▸ TASK TO COMPLETE
A single number is the expected answer: the count of lines in the records below that contain "CCar".

(Data excerpts)
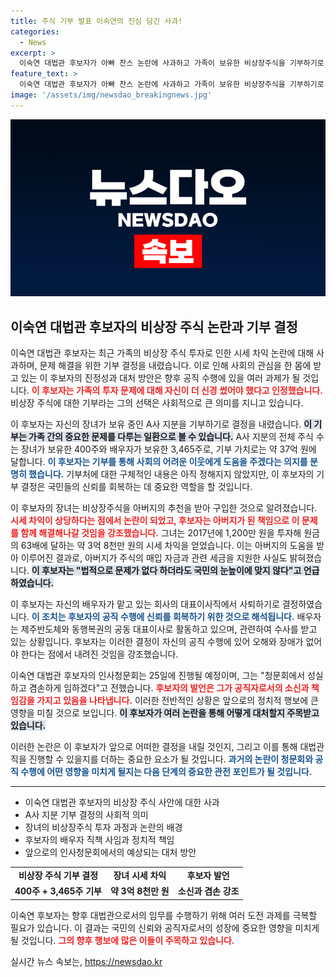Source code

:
```yaml
---
title: 주식 기부 발표 이숙연의 진심 담긴 사과!
categories:
  - News
excerpt: >
  이숙연 대법관 후보자가 아빠 찬스 논란에 사과하고 가족이 보유한 비상장주식을 기부하기로 결정했습니다. 37억 원 규모의 시세차익 이슈 속, 청문회에서 진정성을 입증할 수 있을까요?
feature_text: >
  이숙연 대법관 후보자가 아빠 찬스 논란에 사과하고 가족이 보유한 비상장주식을 기부하기로 결정했습니다. 37억 원 규모의 시세차익 이슈 속, 청문회에서 진정성을 입증할 수 있을까요?
image: '/assets/img/newsdao_breakingnews.jpg'
---
```


<p><img src="/assets/img/newsdao_breakingnews.jpg" alt="cryptoinkorea 속보" /></p>

<h2 data-ke-size="size26">이숙연 대법관 후보자의 비상장 주식 논란과 기부 결정</h2>

<p data-ke-size="size16"></p> 

<p>이숙연 대법관 후보자는 최근 가족의 비상장 주식 투자로 인한 시세 차익 논란에 대해 사과하며, 문제 해결을 위한 기부 결정을 내렸습니다. 이로 인해 사회의 관심을 한 몸에 받고 있는 이 후보자의 진정성과 대처 방안은 향후 공직 수행에 있을 여러 과제가 될 것입니다. <b><span style="color: #ee2323;">이 후보자는 가족의 투자 문제에 대해 자신이 더 신경 썼어야 했다고 인정했습니다.</span></b> 비상장 주식에 대한 기부라는 그의 선택은 사회적으로 큰 의미를 지니고 있습니다.</p>

<p data-ke-size="size16"></p> 

<p>이 후보자는 자신의 장녀가 보유 중인 A사 지분을 기부하기로 결정을 내렸습니다. <b><span style="background-color: #21538527;">이 기부는 가족 간의 중요한 문제를 다루는 일환으로 볼 수 있습니다.</span></b> A사 지분의 전체 주식 수는 장녀가 보유한 400주와 배우자가 보유한 3,465주로, 기부 가치로는 약 37억 원에 달합니다. <b><span style="color: #1a5490;">이 후보자는 기부를 통해 사회의 어려운 이웃에게 도움을 주겠다는 의지를 분명히 했습니다.</span></b> 기부처에 대한 구체적인 내용은 아직 정해지지 않았지만, 이 후보자의 기부 결정은 국민들의 신뢰를 회복하는 데 중요한 역할을 할 것입니다.</p>

<p data-ke-size="size16"></p> 

<p>이 후보자의 장녀는 비상장주식을 아버지의 추천을 받아 구입한 것으로 알려졌습니다. <b><span style="color: #ee2323;">시세 차익이 상당하다는 점에서 논란이 되었고,
후보자는 아버지가 된 책임으로 이 문제를 함께 해결해나갈 것임을 강조했습니다.</span></b> 그녀는 2017년에 1,200만 원을 투자해 원금의 63배에 달하는 약 3억 8천만 원의 시세 차익을 얻었습니다. 이는 아버지의 도움을 받아 이루어진 결과로, 아버지가 주식의 매입 자금과 관련 세금을 지원한 사실도 밝혀졌습니다. <b><span style="background-color: #21538527;">이 후보자는 "법적으로 문제가 없다 하더라도 국민의 눈높이에 맞지 않다"고 언급하였습니다.</span></b></p>

<p data-ke-size="size16"></p> 

<p>이 후보자는 자신의 배우자가 맡고 있는 회사의 대표이사직에서 사퇴하기로 결정하였습니다. <b><span style="color: #1a5490;">이 조치는 후보자의 공직 수행에 신뢰를 회복하기 위한 것으로 해석됩니다.</span></b> 배우자는 제주반도체와 동행복권의 공동 대표이사로 활동하고 있으며, 관련하여 수사를 받고 있는 상황입니다. 후보자는 이러한 결정이 자신의 공직 수행에 있어 오해와 장애가 없어야 한다는 점에서 내려진 것임을 강조했습니다.</p>

<p data-ke-size="size16"></p> 

<p>이숙연 대법관 후보자의 인사청문회는 25일에 진행될 예정이며, 그는 "청문회에서 성실하고 겸손하게 임하겠다"고 전했습니다. <b><span style="color: #ee2323;">후보자의 발언은 그가 공직자로서의 소신과 책임감을 가지고 있음을 나타냅니다.</span></b> 이러한 전반적인 상황은 앞으로의 정치적 행보에 큰 영향을 미칠 것으로 보입니다. <b><span style="background-color: #21538527;">이 후보자가 여러 논란을 통해 어떻게 대처할지 주목받고 있습니다.</span></b> </p>

<p data-ke-size="size16"></p> 

<p>이러한 논란은 이 후보자가 앞으로 어떠한 결정을 내릴 것인지, 그리고 이를 통해 대법관직을 진행할 수 있을지를 더하는 중요한 요소가 될 것입니다. <b><span style="color: #1a5490;">과거의 논란이 청문회와 공직 수행에 어떤 영향을 미치게 될지는 다음 단계의 중요한 관전 포인트가 될 것입니다.</span></b> </p>

<p data-ke-size="size16"></p> 

<hr>

<ul>
  <li>이숙연 대법관 후보자의 비상장 주식 사안에 대한 사과</li>
  <li>A사 지분 기부 결정의 사회적 의미</li>
  <li>장녀의 비상장주식 투자 과정과 논란의 배경</li>
  <li>후보자의 배우자 직책 사임과 정치적 책임</li>
  <li>앞으로의 인사청문회에서의 예상되는 대처 방안</li>
</ul>

<p data-ke-size="size16"></p> 

<table>
  <tr>
    <td style="text-align: center; height: 17px;"><b>비상장 주식 기부 결정</b></td>
    <td style="text-align: center; height: 17px;"><b>장녀 시세 차익</b></td>
    <td style="text-align: center; height: 17px;"><b>후보자 발언</b></td>
  </tr>
  <tr>
    <td style="text-align: center; height: 17px;"><b>400주 + 3,465주 기부</b></td>
    <td style="text-align: center; height: 17px;"><b>약 3억 8천만 원</b></td>
    <td style="text-align: center; height: 17px;"><b>소신과 겸손 강조</b></td>
  </tr>
</table> 

<p data-ke-size="size16"></p> 

<p>이숙연 후보자는 향후 대법관으로서의 임무를 수행하기 위해 여러 도전 과제를 극복할 필요가 있습니다. 이 결과는 국민의 신뢰와 공직자로서의 성장에 중요한 영향을 미치게 될 것입니다. <b><span style="color: #ee2323;">그의 향후 행보에 많은 이들이 주목하고 있습니다.</span></b></p>
실시간 뉴스 속보는, <a href="https://newsdao.kr" rel="dofollow">https://newsdao.kr</a>


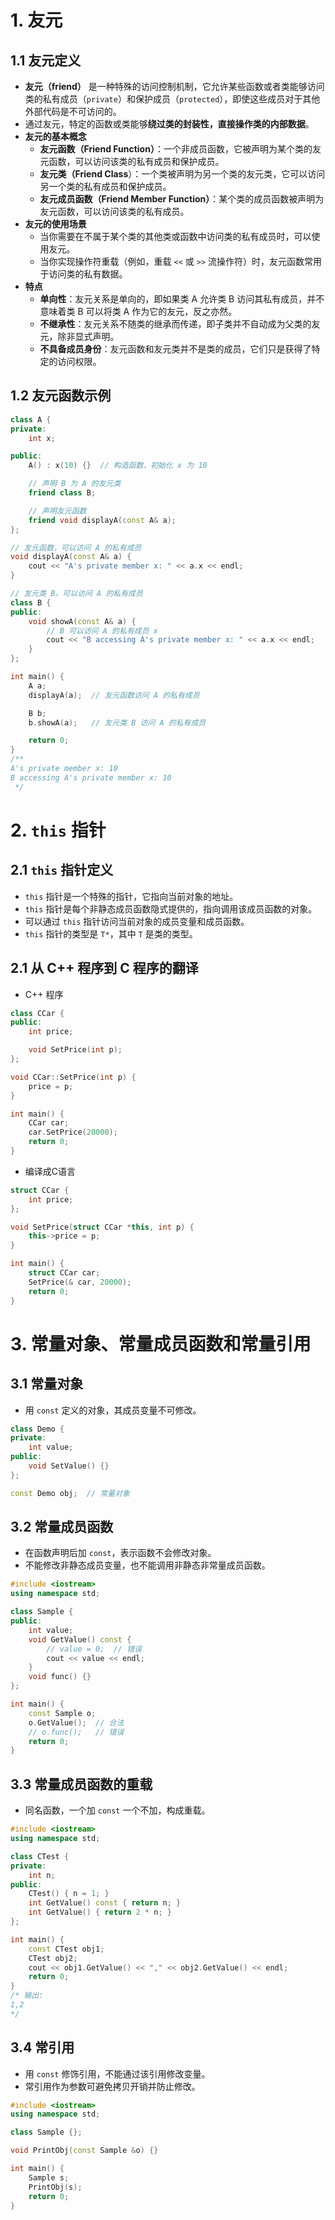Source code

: # 1. 友元

## 1.1 友元定义

+ **友元（friend）** 是一种特殊的访问控制机制，它允许某些函数或者类能够访问类的私有成员（`private`）和保护成员（`protected`），即使这些成员对于其他外部代码是不可访问的。
+ 通过友元，特定的函数或类能够**绕过类的封装性，直接操作类的内部数据**。
+ **友元的基本概念**
  + **友元函数（Friend Function）**：一个非成员函数，它被声明为某个类的友元函数，可以访问该类的私有成员和保护成员。 
  + **友元类（Friend Class**）：一个类被声明为另一个类的友元类，它可以访问另一个类的私有成员和保护成员。 
  + **友元成员函数（Friend Member Function）**：某个类的成员函数被声明为友元函数，可以访问该类的私有成员。
+ **友元的使用场景**
  + 当你需要在不属于某个类的其他类或函数中访问类的私有成员时，可以使用友元。 
  + 当你实现操作符重载（例如，重载 `<<` 或 `>>` 流操作符）时，友元函数常用于访问类的私有数据。
+ **特点**
  + **单向性**：友元关系是单向的，即如果类 A 允许类 B 访问其私有成员，并不意味着类 B 可以将类 A 作为它的友元，反之亦然。 
  + **不继承性**：友元关系不随类的继承而传递，即子类并不自动成为父类的友元，除非显式声明。 
  + **不具备成员身份**：友元函数和友元类并不是类的成员，它们只是获得了特定的访问权限。

## 1.2 友元函数示例

```c++
class A {
private:
    int x;

public:
    A() : x(10) {}  // 构造函数，初始化 x 为 10

    // 声明 B 为 A 的友元类
    friend class B;

    // 声明友元函数
    friend void displayA(const A& a);
};

// 友元函数，可以访问 A 的私有成员
void displayA(const A& a) {
    cout << "A's private member x: " << a.x << endl;
}

// 友元类 B，可以访问 A 的私有成员
class B {
public:
    void showA(const A& a) {
        // B 可以访问 A 的私有成员 x
        cout << "B accessing A's private member x: " << a.x << endl;
    }
};

int main() {
    A a;
    displayA(a);  // 友元函数访问 A 的私有成员

    B b;
    b.showA(a);   // 友元类 B 访问 A 的私有成员

    return 0;
}
/**
A's private member x: 10
B accessing A's private member x: 10
 */
```

# 2. `this` 指针

## 2.1 `this` 指针定义

+ `this` 指针是一个特殊的指针，它指向当前对象的地址。
+ `this` 指针是每个非静态成员函数隐式提供的，指向调用该成员函数的对象。
+ 可以通过 `this` 指针访问当前对象的成员变量和成员函数。
+ `this` 指针的类型是 `T*`，其中 `T` 是类的类型。

## 2.1 从 C++ 程序到 C 程序的翻译

+ C++ 程序

```c++
class CCar {
public:
    int price;

    void SetPrice(int p);
};

void CCar::SetPrice(int p) {
    price = p;
}

int main() {
    CCar car;
    car.SetPrice(20000);
    return 0;
}
```

+ 编译成C语言

```c++
struct CCar {
    int price;
};

void SetPrice(struct CCar *this, int p) {
    this->price = p;
}

int main() {
    struct CCar car;
    SetPrice(& car, 20000);
    return 0;
}
```

# 3. 常量对象、常量成员函数和常量引用

## 3.1 常量对象

+ 用 `const` 定义的对象，其成员变量不可修改。

```c++
class Demo {
private:
    int value;
public:
    void SetValue() {}
};

const Demo obj;  // 常量对象
```

## 3.2 常量成员函数

+ 在函数声明后加 `const`，表示函数不会修改对象。
+ 不能修改非静态成员变量，也不能调用非静态非常量成员函数。

```c++
#include <iostream>
using namespace std;

class Sample {
public:
    int value;
    void GetValue() const {
        // value = 0;  // 错误
        cout << value << endl;
    }
    void func() {}
};

int main() {
    const Sample o;
    o.GetValue();  // 合法
    // o.func();   // 错误
    return 0;
}
```

## 3.3 常量成员函数的重载

+ 同名函数，一个加 `const` 一个不加，构成重载。

```c++
#include <iostream>
using namespace std;

class CTest {
private:
    int n;
public:
    CTest() { n = 1; }
    int GetValue() const { return n; }
    int GetValue() { return 2 * n; }
};

int main() {
    const CTest obj1;
    CTest obj2;
    cout << obj1.GetValue() << "," << obj2.GetValue() << endl;
    return 0;
}
/* 输出:
1,2
*/
```

## 3.4 常引用

+ 用 `const` 修饰引用，不能通过该引用修改变量。
+ 常引用作为参数可避免拷贝开销并防止修改。

```c++
#include <iostream>
using namespace std;

class Sample {};

void PrintObj(const Sample &o) {}

int main() {
    Sample s;
    PrintObj(s);
    return 0;
}
```
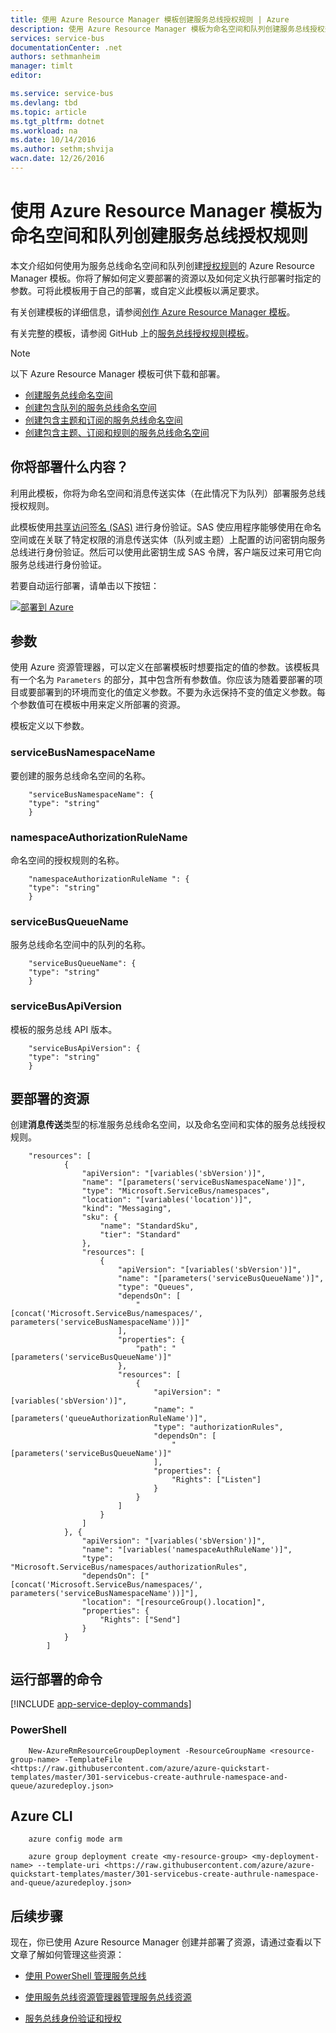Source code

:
 ```yaml
---
title: 使用 Azure Resource Manager 模板创建服务总线授权规则 | Azure
description: 使用 Azure Resource Manager 模板为命名空间和队列创建服务总线授权规则
services: service-bus
documentationCenter: .net
authors: sethmanheim
manager: timlt
editor: 

ms.service: service-bus
ms.devlang: tbd
ms.topic: article
ms.tgt_pltfrm: dotnet
ms.workload: na
ms.date: 10/14/2016
ms.author: sethm;shvija
wacn.date: 12/26/2016
---
```


# 使用 Azure Resource Manager 模板为命名空间和队列创建服务总线授权规则

本文介绍如何使用为服务总线命名空间和队列创建[授权规则](./service-bus-authentication-and-authorization.md#shared-access-signature-authentication)的 Azure Resource Manager 模板。你将了解如何定义要部署的资源以及如何定义执行部署时指定的参数。可将此模板用于自己的部署，或自定义此模板以满足要求。

有关创建模板的详细信息，请参阅[创作 Azure Resource Manager 模板][]。

有关完整的模板，请参阅 GitHub 上的[服务总线授权规则模板][]。

>[!NOTE]
> 以下 Azure Resource Manager 模板可供下载和部署。
>
> -  [创建服务总线命名空间](./service-bus-resource-manager-namespace.md)
> -  [创建包含队列的服务总线命名空间](./service-bus-resource-manager-namespace-queue.md)
> -  [创建包含主题和订阅的服务总线命名空间](./service-bus-resource-manager-namespace-topic.md)
> -  [创建包含主题、订阅和规则的服务总线命名空间](./service-bus-resource-manager-namespace-topic-with-rule.md)

## 你将部署什么内容？

利用此模板，你将为命名空间和消息传送实体（在此情况下为队列）部署服务总线授权规则。

此模板使用[共享访问签名 (SAS)](./service-bus-sas-overview.md) 进行身份验证。SAS 使应用程序能够使用在命名空间或在关联了特定权限的消息传送实体（队列或主题）上配置的访问密钥向服务总线进行身份验证。然后可以使用此密钥生成 SAS 令牌，客户端反过来可用它向服务总线进行身份验证。

若要自动运行部署，请单击以下按钮：

[![部署到 Azure](./media/service-bus-resource-manager-namespace-auth-rule/deploybutton.png)](https://portal.azure.cn/#create/Microsoft.Template/uri/https%3A%2F%2Fraw.githubusercontent.com%2FAzure%2Fazure-quickstart-templates%2Fmaster%2F301-servicebus-create-authrule-namespace-and-queue%2Fazuredeploy.json)

## 参数

使用 Azure 资源管理器，可以定义在部署模板时想要指定的值的参数。该模板具有一个名为 `Parameters` 的部分，其中包含所有参数值。你应该为随着要部署的项目或要部署到的环境而变化的值定义参数。不要为永远保持不变的值定义参数。每个参数值可在模板中用来定义所部署的资源。

模板定义以下参数。

### serviceBusNamespaceName

要创建的服务总线命名空间的名称。

        "serviceBusNamespaceName": {
        "type": "string"
        }

### namespaceAuthorizationRuleName 

命名空间的授权规则的名称。

        "namespaceAuthorizationRuleName ": {
        "type": "string"
        }

### serviceBusQueueName

服务总线命名空间中的队列的名称。

        "serviceBusQueueName": {
        "type": "string"
        }

### serviceBusApiVersion

模板的服务总线 API 版本。

        "serviceBusApiVersion": {
        "type": "string"
        }
## 要部署的资源

创建**消息传送**类型的标准服务总线命名空间，以及命名空间和实体的服务总线授权规则。

        "resources": [
                {
                    "apiVersion": "[variables('sbVersion')]",
                    "name": "[parameters('serviceBusNamespaceName')]",
                    "type": "Microsoft.ServiceBus/namespaces",
                    "location": "[variables('location')]",
                    "kind": "Messaging",
                    "sku": {
                        "name": "StandardSku",
                        "tier": "Standard"
                    },
                    "resources": [
                        {
                            "apiVersion": "[variables('sbVersion')]",
                            "name": "[parameters('serviceBusQueueName')]",
                            "type": "Queues",
                            "dependsOn": [
                                "[concat('Microsoft.ServiceBus/namespaces/', parameters('serviceBusNamespaceName'))]"
                            ],
                            "properties": {
                                "path": "[parameters('serviceBusQueueName')]"
                            },
                            "resources": [
                                {
                                    "apiVersion": "[variables('sbVersion')]",
                                    "name": "[parameters('queueAuthorizationRuleName')]",
                                    "type": "authorizationRules",
                                    "dependsOn": [
                                        "[parameters('serviceBusQueueName')]"
                                    ],
                                    "properties": {
                                        "Rights": ["Listen"]
                                    }
                                }
                            ]
                        }
                    ]
                }, {
                    "apiVersion": "[variables('sbVersion')]",
                    "name": "[variables('namespaceAuthRuleName')]",
                    "type": "Microsoft.ServiceBus/namespaces/authorizationRules",
                    "dependsOn": ["[concat('Microsoft.ServiceBus/namespaces/', parameters('serviceBusNamespaceName'))]"],
                    "location": "[resourceGroup().location]",
                    "properties": {
                        "Rights": ["Send"]
                    }
                }
            ]

## 运行部署的命令

[!INCLUDE [app-service-deploy-commands](../../includes/app-service-deploy-commands.md)]

### PowerShell

        New-AzureRmResourceGroupDeployment -ResourceGroupName <resource-group-name> -TemplateFile <https://raw.githubusercontent.com/azure/azure-quickstart-templates/master/301-servicebus-create-authrule-namespace-and-queue/azuredeploy.json>

## Azure CLI

        azure config mode arm

        azure group deployment create <my-resource-group> <my-deployment-name> --template-uri <https://raw.githubusercontent.com/azure/azure-quickstart-templates/master/301-servicebus-create-authrule-namespace-and-queue/azuredeploy.json>

## 后续步骤

现在，你已使用 Azure Resource Manager 创建并部署了资源，请通过查看以下文章了解如何管理这些资源：

- [使用 PowerShell 管理服务总线](./service-bus-powershell-how-to-provision.md)
- [使用服务总线资源管理器管理服务总线资源](https://code.msdn.microsoft.com/Service-Bus-Explorer-f2abca5a)
- [服务总线身份验证和授权](./service-bus-authentication-and-authorization.md)

  [创作 Azure Resource Manager 模板]: ../azure-resource-manager/resource-group-authoring-templates.md
  [Using Azure PowerShell with Azure Resource Manager]: ../azure-resource-manager/powershell-azure-resource-manager.md
  [Using the Azure CLI for Mac, Linux, and Windows with Azure Resource Management]: ../azure-resource-manager/xplat-cli-azure-resource-manager.md
  [服务总线授权规则模板]: https://github.com/Azure/azure-quickstart-templates/blob/master/301-servicebus-create-authrule-namespace-and-queue/

<!---HONumber=Mooncake_1219_2016-->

▸ OUTPUT FOR THIS TASK
6